» **YOUR ASSIGNMENT**
The response should consist of the records that follow, repeated exactly.
GIVEN RECORDS START
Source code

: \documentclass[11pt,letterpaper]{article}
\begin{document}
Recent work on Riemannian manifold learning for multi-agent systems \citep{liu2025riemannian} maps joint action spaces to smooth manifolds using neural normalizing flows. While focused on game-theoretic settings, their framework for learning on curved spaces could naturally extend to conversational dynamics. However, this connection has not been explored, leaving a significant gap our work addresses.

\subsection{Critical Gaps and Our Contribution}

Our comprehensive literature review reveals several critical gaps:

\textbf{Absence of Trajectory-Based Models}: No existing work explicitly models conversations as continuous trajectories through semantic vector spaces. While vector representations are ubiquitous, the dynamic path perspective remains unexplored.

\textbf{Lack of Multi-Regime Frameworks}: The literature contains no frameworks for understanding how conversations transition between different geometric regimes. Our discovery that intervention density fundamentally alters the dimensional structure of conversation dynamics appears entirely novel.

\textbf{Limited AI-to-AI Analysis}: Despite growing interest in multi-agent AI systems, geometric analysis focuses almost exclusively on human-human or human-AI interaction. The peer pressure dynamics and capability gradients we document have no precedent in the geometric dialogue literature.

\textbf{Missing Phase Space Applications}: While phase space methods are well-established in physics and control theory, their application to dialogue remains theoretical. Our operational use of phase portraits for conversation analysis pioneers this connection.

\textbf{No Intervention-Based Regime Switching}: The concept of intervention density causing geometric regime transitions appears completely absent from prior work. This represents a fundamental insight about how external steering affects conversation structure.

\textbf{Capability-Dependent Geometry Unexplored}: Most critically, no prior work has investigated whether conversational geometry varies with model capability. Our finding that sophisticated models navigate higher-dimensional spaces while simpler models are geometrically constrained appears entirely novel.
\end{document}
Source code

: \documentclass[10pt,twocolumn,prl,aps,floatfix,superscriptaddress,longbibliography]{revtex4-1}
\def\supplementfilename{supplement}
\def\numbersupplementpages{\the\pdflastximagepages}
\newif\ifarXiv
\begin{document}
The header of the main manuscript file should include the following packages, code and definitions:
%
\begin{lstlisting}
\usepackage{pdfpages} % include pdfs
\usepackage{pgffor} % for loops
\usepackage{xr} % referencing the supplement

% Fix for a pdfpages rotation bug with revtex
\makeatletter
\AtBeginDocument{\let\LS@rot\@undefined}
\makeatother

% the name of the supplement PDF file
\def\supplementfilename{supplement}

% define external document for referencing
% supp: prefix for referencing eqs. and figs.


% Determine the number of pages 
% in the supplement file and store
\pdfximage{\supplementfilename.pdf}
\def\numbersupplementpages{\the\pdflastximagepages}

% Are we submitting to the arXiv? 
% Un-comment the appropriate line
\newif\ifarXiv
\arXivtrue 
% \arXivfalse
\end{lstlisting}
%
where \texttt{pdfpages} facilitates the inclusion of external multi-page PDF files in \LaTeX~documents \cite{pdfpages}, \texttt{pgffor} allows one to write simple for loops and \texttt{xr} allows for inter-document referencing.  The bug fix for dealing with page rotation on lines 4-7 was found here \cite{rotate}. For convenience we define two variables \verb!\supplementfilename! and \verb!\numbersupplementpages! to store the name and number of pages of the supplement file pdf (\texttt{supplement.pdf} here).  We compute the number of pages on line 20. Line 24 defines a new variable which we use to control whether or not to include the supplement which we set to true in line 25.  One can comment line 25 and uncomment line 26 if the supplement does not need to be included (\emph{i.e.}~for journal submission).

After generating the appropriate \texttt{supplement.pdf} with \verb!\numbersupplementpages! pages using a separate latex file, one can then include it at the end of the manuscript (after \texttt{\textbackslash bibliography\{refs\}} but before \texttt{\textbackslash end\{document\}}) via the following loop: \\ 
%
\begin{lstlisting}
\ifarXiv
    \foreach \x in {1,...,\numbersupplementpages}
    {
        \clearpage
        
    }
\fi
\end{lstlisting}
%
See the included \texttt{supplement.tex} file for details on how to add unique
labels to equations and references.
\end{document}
GIVEN RECORDS END
» **RESPONSE TO THE TASK**
Source code

: \documentclass[11pt,letterpaper]{article}
\begin{document}
Recent work on Riemannian manifold learning for multi-agent systems \citep{liu2025riemannian} maps joint action spaces to smooth manifolds using neural normalizing flows. While focused on game-theoretic settings, their framework for learning on curved spaces could naturally extend to conversational dynamics. However, this connection has not been explored, leaving a significant gap our work addresses.

\subsection{Critical Gaps and Our Contribution}

Our comprehensive literature review reveals several critical gaps:

\textbf{Absence of Trajectory-Based Models}: No existing work explicitly models conversations as continuous trajectories through semantic vector spaces. While vector representations are ubiquitous, the dynamic path perspective remains unexplored.

\textbf{Lack of Multi-Regime Frameworks}: The literature contains no frameworks for understanding how conversations transition between different geometric regimes. Our discovery that intervention density fundamentally alters the dimensional structure of conversation dynamics appears entirely novel.

\textbf{Limited AI-to-AI Analysis}: Despite growing interest in multi-agent AI systems, geometric analysis focuses almost exclusively on human-human or human-AI interaction. The peer pressure dynamics and capability gradients we document have no precedent in the geometric dialogue literature.

\textbf{Missing Phase Space Applications}: While phase space methods are well-established in physics and control theory, their application to dialogue remains theoretical. Our operational use of phase portraits for conversation analysis pioneers this connection.

\textbf{No Intervention-Based Regime Switching}: The concept of intervention density causing geometric regime transitions appears completely absent from prior work. This represents a fundamental insight about how external steering affects conversation structure.

\textbf{Capability-Dependent Geometry Unexplored}: Most critically, no prior work has investigated whether conversational geometry varies with model capability. Our finding that sophisticated models navigate higher-dimensional spaces while simpler models are geometrically constrained appears entirely novel.
\end{document}
Source code

: \documentclass[10pt,twocolumn,prl,aps,floatfix,superscriptaddress,longbibliography]{revtex4-1}
\def\supplementfilename{supplement}
\def\numbersupplementpages{\the\pdflastximagepages}
\newif\ifarXiv
\begin{document}
The header of the main manuscript file should include the following packages, code and definitions:
%
\begin{lstlisting}
\usepackage{pdfpages} % include pdfs
\usepackage{pgffor} % for loops
\usepackage{xr} % referencing the supplement

% Fix for a pdfpages rotation bug with revtex
\makeatletter
\AtBeginDocument{\let\LS@rot\@undefined}
\makeatother

% the name of the supplement PDF file
\def\supplementfilename{supplement}

% define external document for referencing
% supp: prefix for referencing eqs. and figs.


% Determine the number of pages 
% in the supplement file and store
\pdfximage{\supplementfilename.pdf}
\def\numbersupplementpages{\the\pdflastximagepages}

% Are we submitting to the arXiv? 
% Un-comment the appropriate line
\newif\ifarXiv
\arXivtrue 
% \arXivfalse
\end{lstlisting}
%
where \texttt{pdfpages} facilitates the inclusion of external multi-page PDF files in \LaTeX~documents \cite{pdfpages}, \texttt{pgffor} allows one to write simple for loops and \texttt{xr} allows for inter-document referencing.  The bug fix for dealing with page rotation on lines 4-7 was found here \cite{rotate}. For convenience we define two variables \verb!\supplementfilename! and \verb!\numbersupplementpages! to store the name and number of pages of the supplement file pdf (\texttt{supplement.pdf} here).  We compute the number of pages on line 20. Line 24 defines a new variable which we use to control whether or not to include the supplement which we set to true in line 25.  One can comment line 25 and uncomment line 26 if the supplement does not need to be included (\emph{i.e.}~for journal submission).

After generating the appropriate \texttt{supplement.pdf} with \verb!\numbersupplementpages! pages using a separate latex file, one can then include it at the end of the manuscript (after \texttt{\textbackslash bibliography\{refs\}} but before \texttt{\textbackslash end\{document\}}) via the following loop: \\ 
%
\begin{lstlisting}
\ifarXiv
    \foreach \x in {1,...,\numbersupplementpages}
    {
        \clearpage
        
    }
\fi
\end{lstlisting}
%
See the included \texttt{supplement.tex} file for details on how to add unique
labels to equations and references.
\end{document}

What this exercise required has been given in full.